==== DATA SUPPLIED

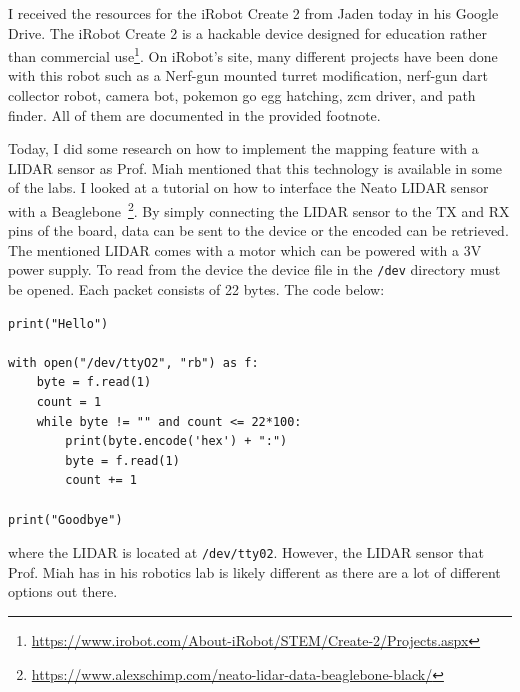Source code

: \documentclass[fontsize=11pt, %
                             paper=a4, %
                             twoside, %
                             captions=tableheading,
                             index=totoc,
                             hyperref]{labbook}
\begin{document}
\begin{addmargin}[0cm]{0cm}
I received the resources for the iRobot Create 2 from Jaden today in his Google Drive. The iRobot Create 2 is a hackable device designed for education rather than commercial use\footnote{\url{https://www.irobot.com/About-iRobot/STEM/Create-2/Projects.aspx}}. On iRobot's site, many different projects have been done with this robot such as a Nerf-gun mounted turret modification, nerf-gun dart collector robot, camera bot, pokemon go egg hatching, zcm driver, and path finder. All of them are documented in the provided footnote.

Today, I did some research on how to implement the mapping feature with a LIDAR sensor as Prof. Miah mentioned that this technology is available in some of the labs. I looked at a tutorial on how to interface the Neato LIDAR sensor with a Beaglebone~\footnote{\url{https://www.alexschimp.com/neato-lidar-data-beaglebone-black/}}. By simply connecting the LIDAR sensor to the TX and RX pins of the board, data can be sent to the device or the encoded can be retrieved. The mentioned LIDAR comes with a motor which can be powered with a $3$V power supply. To read from the device the device file in the \texttt{/dev} directory must be opened. Each packet consists of 22 bytes. The code below:
\begin{Verbatim}
print("Hello")

with open("/dev/ttyO2", "rb") as f:
    byte = f.read(1)
    count = 1
    while byte != "" and count <= 22*100:
        print(byte.encode('hex') + ":")
        byte = f.read(1)
        count += 1

print("Goodbye")
\end{Verbatim}
where the LIDAR is located at \texttt{/dev/tty02}. However, the LIDAR sensor that Prof. Miah has in his robotics lab is likely different as there are a lot of different options out there.


\end{addmargin}
\end{document}
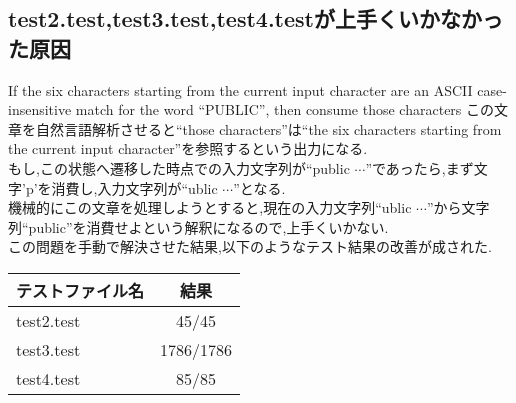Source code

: \documentclass[uplatex,a4j]{jsreport}
\begin{document}
\subsection*{test2.test,test3.test,test4.testが上手くいかなかった原因}
If the six characters starting from the current input character are an ASCII case-insensitive match for the word ``PUBLIC'', then consume those characters
この文章を自然言語解析させると``those characters''は``the six characters starting from the current input character''を参照するという出力になる.\\
もし,この状態へ遷移した時点での入力文字列が``public $\cdots$''であったら,まず文字'p'を消費し,入力文字列が``ublic $\cdots$''となる.\\
機械的にこの文章を処理しようとすると,現在の入力文字列``ublic $\cdots$''から文字列``public''を消費せよという解釈になるので,上手くいかない.\\
この問題を手動で解決させた結果,以下のようなテスト結果の改善が成された.\\
\begin{table}[htb]
    \begin{tabular}{|l|c|} \hline
      テストファイル名 & 結果 \\ \hline 
      test2.test & 45/45 \\
      test3.test & 1786/1786 \\
      test4.test & 85/85 \\ \hline 
    \end{tabular}
\end{table}
\end{document}
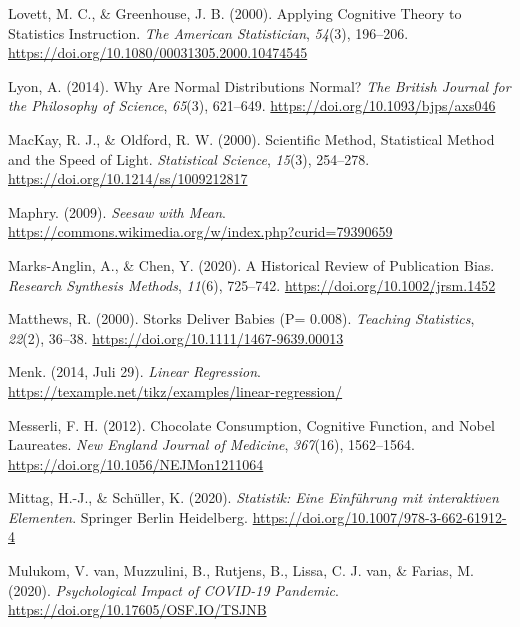 \documentclass[
  a4paper,
]{scrbook}
\newlength{\cslhangindent}
\newenvironment{CSLReferences}[2] %
 {\begin{list}{}{%
  \setlength{\itemindent}{0pt}
  \setlength{\leftmargin}{0pt}
  \setlength{\parsep}{0pt}
  \ifodd #1
   \setlength{\leftmargin}{\cslhangindent}
   \setlength{\itemindent}{-1\cslhangindent}
  \fi
  \setlength{\itemsep}{#2\baselineskip}}}
 {\end{list}}
\theoremstyle{definition}
\theoremstyle{definition}
\theoremstyle{definition}
\theoremstyle{remark}
\begin{document}
\begin{CSLReferences}{1}{0}
Lovett, M. C., \& Greenhouse, J. B. (2000). Applying {Cognitive Theory}
to {Statistics Instruction}. \emph{The American Statistician},
\emph{54}(3), 196--206.
\url{https://doi.org/10.1080/00031305.2000.10474545}

Lyon, A. (2014). Why Are {Normal Distributions Normal}? \emph{The
British Journal for the Philosophy of Science}, \emph{65}(3), 621--649.
\url{https://doi.org/10.1093/bjps/axs046}

MacKay, R. J., \& Oldford, R. W. (2000). Scientific {Method},
{Statistical Method} and the {Speed} of {Light}. \emph{Statistical
Science}, \emph{15}(3), 254--278.
\url{https://doi.org/10.1214/ss/1009212817}

Maphry. (2009). \emph{Seesaw with Mean}.
\url{https://commons.wikimedia.org/w/index.php?curid=79390659}

Marks‐Anglin, A., \& Chen, Y. (2020). A Historical Review of Publication
Bias. \emph{Research Synthesis Methods}, \emph{11}(6), 725--742.
\url{https://doi.org/10.1002/jrsm.1452}

Matthews, R. (2000). Storks {Deliver Babies} (P= 0.008). \emph{Teaching
Statistics}, \emph{22}(2), 36--38.
\url{https://doi.org/10.1111/1467-9639.00013}

Menk. (2014, Juli 29). \emph{Linear Regression}.
\url{https://texample.net/tikz/examples/linear-regression/}

Messerli, F. H. (2012). Chocolate {Consumption}, {Cognitive Function},
and {Nobel Laureates}. \emph{New England Journal of Medicine},
\emph{367}(16), 1562--1564. \url{https://doi.org/10.1056/NEJMon1211064}

Mittag, H.-J., \& Schüller, K. (2020). \emph{Statistik: Eine Einführung
mit interaktiven Elementen}. Springer Berlin Heidelberg.
\url{https://doi.org/10.1007/978-3-662-61912-4}

Mulukom, V. van, Muzzulini, B., Rutjens, B., Lissa, C. J. van, \&
Farias, M. (2020). \emph{Psychological Impact of {COVID-19} Pandemic}.
\url{https://doi.org/10.17605/OSF.IO/TSJNB}


\end{CSLReferences}
\end{document}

========

WHAT THIS TASK INVOLVES » Which lines of the records contain the word "read"? Copy each of them.

RESPONSE TO THE TASK »
Today, I did some research on how to implement the mapping feature with a LIDAR sensor as Prof. Miah mentioned that this technology is available in some of the labs. I looked at a tutorial on how to interface the Neato LIDAR sensor with a Beaglebone~\footnote{\url{https://www.alexschimp.com/neato-lidar-data-beaglebone-black/}}. By simply connecting the LIDAR sensor to the TX and RX pins of the board, data can be sent to the device or the encoded can be retrieved. The mentioned LIDAR comes with a motor which can be powered with a $3$V power supply. To read from the device the device file in the \texttt{/dev} directory must be opened. Each packet consists of 22 bytes. The code below:
    byte = f.read(1)
        byte = f.read(1)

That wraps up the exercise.